Out of the 55 workers, about half will be offered work at the Welsh Slate quarry at Penrhyn in Bethesda.
A hundred years ago 2,000 men were employed in the slate industry. Two quarries now remain open in the town.
The announcement has left a "dark cloud over the quarry, and a dark cloud over the town," according to one councillor.
"It's looking bleak at the moment," said Gwynedd county councillor Dafydd Hughes.
He added the workers had years of experience and specialised skills.
Gwilym Euros Roberts, who is also a county councillor, said the quarry's closure was a "devastating blow".
Although half the jobs were being transferred to Bethesda it was "money going out of the local economy however you look at it".
Mr Roberts said there was no-one to blame for what had happened because it was simply a case of safety.

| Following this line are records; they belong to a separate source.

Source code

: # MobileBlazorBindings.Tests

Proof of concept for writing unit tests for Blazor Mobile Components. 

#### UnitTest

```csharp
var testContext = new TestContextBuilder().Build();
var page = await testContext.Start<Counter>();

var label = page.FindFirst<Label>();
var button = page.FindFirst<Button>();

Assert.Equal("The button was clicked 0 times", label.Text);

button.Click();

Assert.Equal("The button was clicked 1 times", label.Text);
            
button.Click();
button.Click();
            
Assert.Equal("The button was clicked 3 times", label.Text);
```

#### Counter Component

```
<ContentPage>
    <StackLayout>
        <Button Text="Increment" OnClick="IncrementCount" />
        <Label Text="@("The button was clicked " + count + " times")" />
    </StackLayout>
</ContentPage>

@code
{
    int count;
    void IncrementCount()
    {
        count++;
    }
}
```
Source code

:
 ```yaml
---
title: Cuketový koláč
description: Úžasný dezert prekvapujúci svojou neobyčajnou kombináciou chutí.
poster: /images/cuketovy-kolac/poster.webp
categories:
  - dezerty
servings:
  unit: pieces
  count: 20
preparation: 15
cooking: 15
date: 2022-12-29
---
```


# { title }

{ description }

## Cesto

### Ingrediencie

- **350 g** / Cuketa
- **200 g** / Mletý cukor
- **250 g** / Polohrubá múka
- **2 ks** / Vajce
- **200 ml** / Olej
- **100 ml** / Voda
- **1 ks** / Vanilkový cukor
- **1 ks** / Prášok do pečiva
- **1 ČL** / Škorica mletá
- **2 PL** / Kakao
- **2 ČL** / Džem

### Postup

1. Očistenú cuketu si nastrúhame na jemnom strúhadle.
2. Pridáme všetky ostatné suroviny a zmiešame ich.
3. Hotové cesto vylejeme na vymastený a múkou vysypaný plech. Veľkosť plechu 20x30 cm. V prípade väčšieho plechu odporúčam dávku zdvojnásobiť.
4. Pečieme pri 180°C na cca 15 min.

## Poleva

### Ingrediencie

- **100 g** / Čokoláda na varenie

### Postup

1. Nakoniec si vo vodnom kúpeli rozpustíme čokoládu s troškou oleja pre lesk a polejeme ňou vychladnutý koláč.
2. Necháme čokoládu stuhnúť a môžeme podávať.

"I'd like to pay credit to the workers as they've taken reduced pay and hours to try and keep things going here," he said.
"It's been in vain... but it's not been an easy decision for anybody.
"Here health and safety is an issue and that is paramount," he added.
There were "exciting" ideas to develop the town for cultural and environmental tourism, but tourism is seen as seasonal work, he said.
"I think we need to work with the Welsh Assembly Government and the local authority, and other partners, to bring in new investment," Mr Roberts added.
Dr David Gwyn, a heritage consultant and industrial archaeologist, said the quarry closure was a "serious blow for Blaenau Ffestiniog which is still a city of slate".
The town would not be there if it was not for slate, he said.
"A hundred years ago it was very lively, full of shops... with four railways stations within half a mile of the town," he said.
"Two thousand men were working in the quarry, so it utterly dominated the town," he added.
Half the workforce will be offered jobs at Penrhyn Quarry in Bethesda
There was no Blaenau Ffestiniog before slate, he said.
"There will always be a demand for Welsh slates even though it might be for the luxury end of the market - and it would be a pity if that happened," Dr Gwyn added.
Father Deiniol, from All Saints Church in Wales and a resident of the town, said the way forward was to develop the Conwy Valley railway line so it could carry slate waste.
"The industry needs to diversify and needs to do that by implementing the slate aggregates by rail scheme," he said.
To do this the railway line needed to be upgraded but this was something the Welsh Assembly Government (Wag) was refusing to do, he said.
He added: "It refused to do this whilst spending £200m in this region on new roads which do not create one sustainable job.
"If WAG is serious about economic regeneration in Blaenau Ffestiniog then it has to make a commitment to the upgrade of the line."
A WAG spokesperson said they acknowledged the "uncertainty" created by the decision to moth-ball the Ffestiniog Quarry.
Schemes to create employment opportunities in the area would carry on, the spokesperson said.
"We have already made a recent investment of £4.5m in Blaenau Ffestiniog to boost the local economy.
"This investment is designed to create the right environment for business, attract investment and build a quality destination, linking together the key attractions of the town is vital to develop the economic prosperity of the town and its residents."
A report in September 2009 had concluded however that there was insufficient potential to justify the level of investment needed to upgrade the railway line to carry freight.
"The Welsh Assembly Government and the Council will however continue to work together to look at other ways in which the railway can contribute to the regeneration of the area," the spokesperson added.